What Happens When You Try to Write for a Living—as a Job?

 

      Rejection is a test a beginning writer must pass.  He must learn to take it in his stride and not become preoccupied with it.  Crabby and hung-up about it.  As John Clellon Holmes said to Kerouac when seven years of rejection began to weigh on his mind.

      Then there’s the indifference.  Your success as a writer doesn’t impress people very much.  Unless you are a runaway success, a succès fou.

      There is a certain hostility towards a writer when he does succeed.  Who do you think you are?  The man of hubris is punished by the gods.  You mustn’t gloat.  You shouldn’t even be happy for yourself—it’s unseemly.

      You tempt fate by succeeding.  Other writers are jealous, and they stab you in the back.

      Writers are quarrelsome and it’s not a group of mutual supporters.  Your success is seen as coming at their expense.

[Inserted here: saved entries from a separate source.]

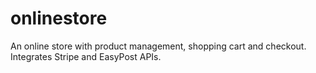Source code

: # onlinestore
An online store with product management, shopping cart and checkout. Integrates Stripe and EasyPost APIs.
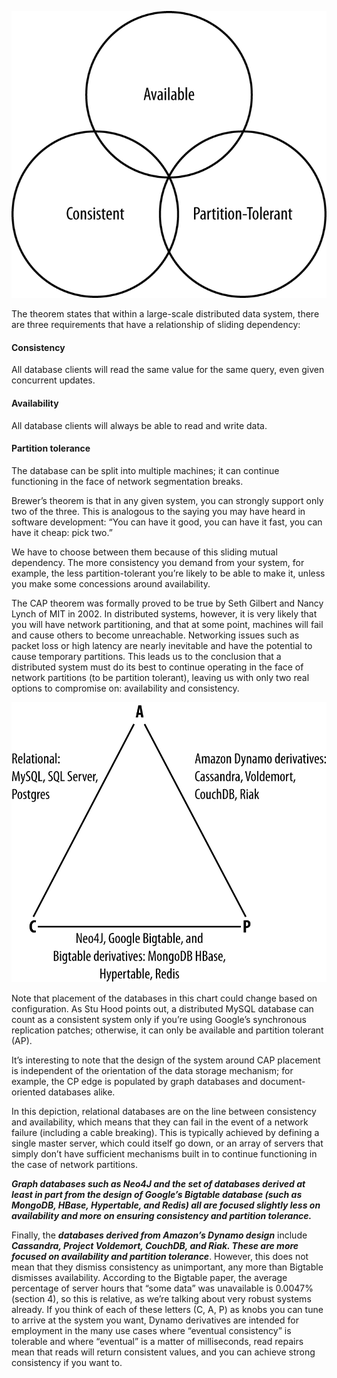 ![cap theorem imgage](img/CAP-theorem.png)

The theorem states that within a large-scale distributed data system, there are three requirements that have a relationship of sliding dependency:

#### Consistency
All database clients will read the same value for the same query, even given concurrent updates.

#### Availability
All database clients will always be able to read and write data.

#### Partition tolerance
The database can be split into multiple machines; it can continue functioning in the face of network segmentation breaks.

Brewer’s theorem is that in any given system, you can strongly support only two of the three. This is analogous to the saying you may have heard in software development: “You can have it good, you can have it fast, you can have it cheap: pick two.”

We have to choose between them because of this sliding mutual dependency. The more consistency you demand from your system, for example, the less partition-tolerant you’re likely to be able to make it, unless you make some concessions around availability.



The CAP theorem was formally proved to be true by Seth Gilbert and Nancy Lynch of MIT in 2002. In distributed systems, however, it is very likely that you will have network partitioning, and that at some point, machines will fail and cause others to become unreachable. Networking issues such as packet loss or high latency are nearly inevitable and have the potential to cause temporary partitions. This leads us to the conclusion that a distributed system must do its best to continue operating in the face of network partitions (to be partition tolerant), leaving us with only two real options to compromise on: availability and consistency.

![cap theorem db imgage](img/CAP-theorem-db.png)

Note that placement of the databases in this chart could change based on configuration. As Stu Hood points out, a distributed MySQL database can count as a consistent system only if you’re using Google’s synchronous replication patches; otherwise, it can only be available and partition tolerant (AP).

It’s interesting to note that the design of the system around CAP placement is independent of the orientation of the data storage mechanism; for example, the CP edge is populated by graph databases and document-oriented databases alike.

In this depiction, relational databases are on the line between consistency and availability, which means that they can fail in the event of a network failure (including a cable breaking). This is typically achieved by defining a single master server, which could itself go down, or an array of servers that simply don’t have sufficient mechanisms built in to continue functioning in the case of network partitions.


***Graph databases such as Neo4J and the set of databases derived at least in part from the design of Google’s Bigtable database (such as MongoDB, HBase, Hypertable, and Redis) all are focused slightly less on availability and more on ensuring consistency and partition tolerance.***


Finally, the ***databases derived from Amazon’s Dynamo design*** include ***Cassandra, Project Voldemort, CouchDB, and Riak. These are more focused on availability and partition tolerance***. However, this does not mean that they dismiss consistency as unimportant, any more than Bigtable dismisses availability. According to the Bigtable paper, the average percentage of server hours that “some data” was unavailable is 0.0047% (section 4), so this is relative, as we’re talking about very robust systems already. If you think of each of these letters (C, A, P) as knobs you can tune to arrive at the system you want, Dynamo derivatives are intended for employment in the many use cases where “eventual consistency” is tolerable and where “eventual” is a matter of milliseconds, read repairs mean that reads will return consistent values, and you can achieve strong consistency if you want to.

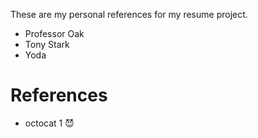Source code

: These are my personal references for my resume project.
- Professor Oak
- Tony Stark
- Yoda
# References

* octocat 1 😈
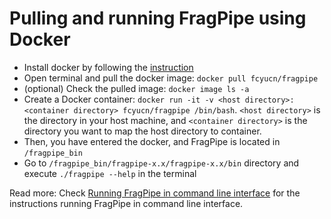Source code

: # Pulling and running FragPipe using Docker

- Install docker by following the [instruction](https://docs.docker.com/desktop/install/mac-install/)
- Open terminal and pull the docker image: `docker pull fcyucn/fragpipe`
- (optional) Check the pulled image: `docker image ls -a`
- Create a Docker container: `docker run -it -v <host directory>:<container directory> fcyucn/fragpipe /bin/bash`. `<host directory>` is the directory in your host machine, and `<container directory>` is the directory you want to map the host directory to container.
- Then, you have entered the docker, and FragPipe is located in `/fragpipe_bin`
- Go to `/fragpipe_bin/fragpipe-x.x/fragpipe-x.x/bin` directory and execute `./fragpipe --help` in the terminal

Read more: Check [Running FragPipe in command line interface](https://fragpipe.nesvilab.org/docs/tutorial_headless.html) for the instructions running FragPipe in command line interface.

      If you don’t succeed, or your success is modest, private, and hard to express in terms anybody will agree with, you are ridiculed for wasting your life on a self-indulgent lark, on tomfoolery, on childish pipedreams.

      Probably you are a bad provider and feel bad about that.

      A writer deals with fear, envy, anger, and depression as his daily fare, but shame and guilt are in there, too.  You feel like a rotten bastard.  For doing something you can’t stop yourself from doing.

      There aren’t any support groups for writers.  Unless it’s AA and NA.

      One tends to overcompensate, to say you’re not the last, you’re the first, success is failure and failure is success, this sounds ridiculous.

      It is ridiculous.  All you can do is write a book called WE’RE NO. 2!